QUESTION: What is the best way to secure Annabelle hydrangeas to keep the beautiful blooms from breaking in the wind and rain? And why do these beautiful flowers do so poorly when they’re cut for an arrangement? – Debbie

‘Annabelle’ is among the stars of summer.

It’s true. The big, heavy bloom heads of Annabelle hydrangeas make an impressive statement in the summer, but whip them around with a strong wind or pelt them with heavy rain and they can flop over like big, wet rags. Sometimes the stems break, and that spells the beginning of the end for the lovely white flowers.

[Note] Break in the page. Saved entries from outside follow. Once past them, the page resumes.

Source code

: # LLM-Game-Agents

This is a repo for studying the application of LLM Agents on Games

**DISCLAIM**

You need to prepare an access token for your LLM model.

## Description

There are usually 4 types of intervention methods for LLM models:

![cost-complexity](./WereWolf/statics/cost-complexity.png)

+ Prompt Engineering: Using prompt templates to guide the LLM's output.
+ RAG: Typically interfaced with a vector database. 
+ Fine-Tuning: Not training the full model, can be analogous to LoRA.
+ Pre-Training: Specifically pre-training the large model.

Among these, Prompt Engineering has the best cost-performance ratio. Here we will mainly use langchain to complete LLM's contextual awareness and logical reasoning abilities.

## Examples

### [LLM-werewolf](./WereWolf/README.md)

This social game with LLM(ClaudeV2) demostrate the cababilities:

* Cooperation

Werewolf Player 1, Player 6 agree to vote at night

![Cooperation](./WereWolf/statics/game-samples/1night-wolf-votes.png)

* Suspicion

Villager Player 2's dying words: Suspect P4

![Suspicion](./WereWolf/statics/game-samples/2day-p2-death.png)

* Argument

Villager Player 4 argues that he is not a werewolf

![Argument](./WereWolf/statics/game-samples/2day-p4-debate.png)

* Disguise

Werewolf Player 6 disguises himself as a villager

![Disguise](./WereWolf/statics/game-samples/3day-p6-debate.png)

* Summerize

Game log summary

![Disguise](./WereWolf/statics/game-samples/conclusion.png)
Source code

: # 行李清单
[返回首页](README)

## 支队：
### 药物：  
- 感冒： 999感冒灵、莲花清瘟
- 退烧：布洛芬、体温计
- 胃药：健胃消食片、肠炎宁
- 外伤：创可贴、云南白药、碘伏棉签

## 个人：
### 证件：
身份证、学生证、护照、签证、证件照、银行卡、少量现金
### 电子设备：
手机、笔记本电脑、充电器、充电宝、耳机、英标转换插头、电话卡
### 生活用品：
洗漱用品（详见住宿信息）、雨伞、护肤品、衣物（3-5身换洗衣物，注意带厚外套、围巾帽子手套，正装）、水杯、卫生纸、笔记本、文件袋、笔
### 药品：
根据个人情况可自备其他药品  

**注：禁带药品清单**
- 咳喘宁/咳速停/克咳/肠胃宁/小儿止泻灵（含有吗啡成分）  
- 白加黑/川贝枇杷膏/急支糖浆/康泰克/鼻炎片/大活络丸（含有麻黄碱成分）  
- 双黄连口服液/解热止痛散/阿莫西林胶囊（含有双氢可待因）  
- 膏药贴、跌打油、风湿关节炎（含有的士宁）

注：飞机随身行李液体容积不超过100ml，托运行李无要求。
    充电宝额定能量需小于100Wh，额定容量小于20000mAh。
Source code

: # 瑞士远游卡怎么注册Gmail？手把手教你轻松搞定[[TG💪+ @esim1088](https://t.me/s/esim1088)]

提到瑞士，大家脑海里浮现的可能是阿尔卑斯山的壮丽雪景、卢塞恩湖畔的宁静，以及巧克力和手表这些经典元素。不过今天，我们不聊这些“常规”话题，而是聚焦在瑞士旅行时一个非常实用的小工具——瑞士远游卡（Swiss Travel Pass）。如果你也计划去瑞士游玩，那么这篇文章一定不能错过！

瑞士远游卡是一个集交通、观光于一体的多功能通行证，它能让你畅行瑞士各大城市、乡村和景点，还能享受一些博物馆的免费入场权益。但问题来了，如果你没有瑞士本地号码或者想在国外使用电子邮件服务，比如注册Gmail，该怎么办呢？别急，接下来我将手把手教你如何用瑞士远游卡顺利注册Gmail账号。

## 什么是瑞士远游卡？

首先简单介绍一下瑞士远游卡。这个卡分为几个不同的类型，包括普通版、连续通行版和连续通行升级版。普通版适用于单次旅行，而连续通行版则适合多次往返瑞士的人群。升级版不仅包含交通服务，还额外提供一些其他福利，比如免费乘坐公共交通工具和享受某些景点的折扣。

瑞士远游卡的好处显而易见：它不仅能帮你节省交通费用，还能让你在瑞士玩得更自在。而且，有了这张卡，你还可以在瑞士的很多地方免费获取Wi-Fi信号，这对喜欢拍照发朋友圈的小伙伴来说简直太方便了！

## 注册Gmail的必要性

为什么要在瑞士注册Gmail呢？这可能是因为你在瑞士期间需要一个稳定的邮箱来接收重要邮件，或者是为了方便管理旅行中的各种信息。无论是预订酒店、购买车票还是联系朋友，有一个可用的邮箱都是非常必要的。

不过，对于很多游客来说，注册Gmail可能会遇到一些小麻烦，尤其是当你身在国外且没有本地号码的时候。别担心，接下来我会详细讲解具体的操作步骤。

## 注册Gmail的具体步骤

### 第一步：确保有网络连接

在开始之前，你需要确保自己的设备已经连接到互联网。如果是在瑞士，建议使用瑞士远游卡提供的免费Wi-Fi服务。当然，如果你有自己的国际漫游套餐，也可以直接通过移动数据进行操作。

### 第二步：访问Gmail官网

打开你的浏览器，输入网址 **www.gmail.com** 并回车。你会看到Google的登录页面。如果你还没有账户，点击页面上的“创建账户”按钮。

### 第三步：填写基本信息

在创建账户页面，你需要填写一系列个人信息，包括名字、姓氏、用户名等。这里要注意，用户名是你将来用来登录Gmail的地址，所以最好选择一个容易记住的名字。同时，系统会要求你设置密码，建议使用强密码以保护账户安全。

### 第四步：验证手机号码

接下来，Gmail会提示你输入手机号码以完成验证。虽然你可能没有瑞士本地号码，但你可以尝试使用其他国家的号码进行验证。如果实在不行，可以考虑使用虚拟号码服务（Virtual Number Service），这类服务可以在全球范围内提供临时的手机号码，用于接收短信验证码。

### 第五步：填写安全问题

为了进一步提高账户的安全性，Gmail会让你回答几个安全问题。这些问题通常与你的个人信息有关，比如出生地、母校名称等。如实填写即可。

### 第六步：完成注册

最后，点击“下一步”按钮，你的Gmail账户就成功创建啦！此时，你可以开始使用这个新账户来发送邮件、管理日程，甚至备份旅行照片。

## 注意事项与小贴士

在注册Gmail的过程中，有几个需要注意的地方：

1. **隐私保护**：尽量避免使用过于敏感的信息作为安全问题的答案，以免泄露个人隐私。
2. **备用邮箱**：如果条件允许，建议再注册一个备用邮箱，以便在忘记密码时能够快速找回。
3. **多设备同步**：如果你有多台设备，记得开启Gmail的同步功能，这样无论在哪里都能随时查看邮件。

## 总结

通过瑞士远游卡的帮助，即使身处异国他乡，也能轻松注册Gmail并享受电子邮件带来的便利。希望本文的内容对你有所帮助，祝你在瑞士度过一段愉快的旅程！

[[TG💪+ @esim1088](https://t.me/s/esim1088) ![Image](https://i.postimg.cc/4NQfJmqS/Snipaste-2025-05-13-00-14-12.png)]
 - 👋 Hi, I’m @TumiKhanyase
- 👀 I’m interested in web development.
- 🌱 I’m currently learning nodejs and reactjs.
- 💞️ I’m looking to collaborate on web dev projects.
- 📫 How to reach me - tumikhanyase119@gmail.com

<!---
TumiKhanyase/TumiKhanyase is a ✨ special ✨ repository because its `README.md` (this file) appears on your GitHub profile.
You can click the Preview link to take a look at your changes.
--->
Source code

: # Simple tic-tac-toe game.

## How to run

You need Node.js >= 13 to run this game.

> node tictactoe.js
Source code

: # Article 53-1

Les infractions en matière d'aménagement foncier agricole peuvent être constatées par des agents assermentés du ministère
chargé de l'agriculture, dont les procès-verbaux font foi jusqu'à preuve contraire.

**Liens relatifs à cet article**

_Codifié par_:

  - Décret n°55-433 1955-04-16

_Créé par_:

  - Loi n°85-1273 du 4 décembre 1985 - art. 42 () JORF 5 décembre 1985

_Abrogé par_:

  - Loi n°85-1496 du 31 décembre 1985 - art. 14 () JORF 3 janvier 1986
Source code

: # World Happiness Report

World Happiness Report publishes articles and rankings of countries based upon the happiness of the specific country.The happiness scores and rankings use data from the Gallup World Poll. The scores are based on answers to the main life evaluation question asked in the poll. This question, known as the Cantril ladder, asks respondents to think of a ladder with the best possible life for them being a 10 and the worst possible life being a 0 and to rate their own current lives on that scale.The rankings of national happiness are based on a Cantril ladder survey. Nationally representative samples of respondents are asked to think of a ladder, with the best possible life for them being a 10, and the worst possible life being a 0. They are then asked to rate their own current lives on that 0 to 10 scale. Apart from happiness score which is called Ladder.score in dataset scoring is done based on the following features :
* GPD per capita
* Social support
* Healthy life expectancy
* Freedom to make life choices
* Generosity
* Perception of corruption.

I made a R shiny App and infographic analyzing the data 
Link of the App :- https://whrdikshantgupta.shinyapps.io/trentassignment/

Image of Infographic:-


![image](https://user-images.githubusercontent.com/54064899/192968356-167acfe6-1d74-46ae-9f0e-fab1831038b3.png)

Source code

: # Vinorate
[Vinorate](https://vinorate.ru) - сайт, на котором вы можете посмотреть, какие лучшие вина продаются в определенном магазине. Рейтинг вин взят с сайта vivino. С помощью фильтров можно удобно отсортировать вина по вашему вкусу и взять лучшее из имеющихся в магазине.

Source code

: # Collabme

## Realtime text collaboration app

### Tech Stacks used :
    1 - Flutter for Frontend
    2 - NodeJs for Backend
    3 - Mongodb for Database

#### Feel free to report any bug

The best way to keep them standing is to prop them up. Judith King, who writes a Web site devoted to hydrangeas, has several suggestions. She says you can plant them next to a decorative fence, plant three Annabelle shrubs together so they prop each other up, or, early in the spring, surround each plant with a short wire cage. As they leaf out and grow, the foliage hides the cage, and all you see is your tall, lovely hydrangeas, happily standing.

One cultural practice to consider: Some gardeners cut the stems of Annabelles close to the ground in the fall. Since these hydrangeas bloom on new growth, they’ll grow and bloom just fine next summer, but the stems will not have had a chance to thicken. If you leave the stems 18 to 24 inches tall, those stouter stems will help support the newer branches and blooms next year. 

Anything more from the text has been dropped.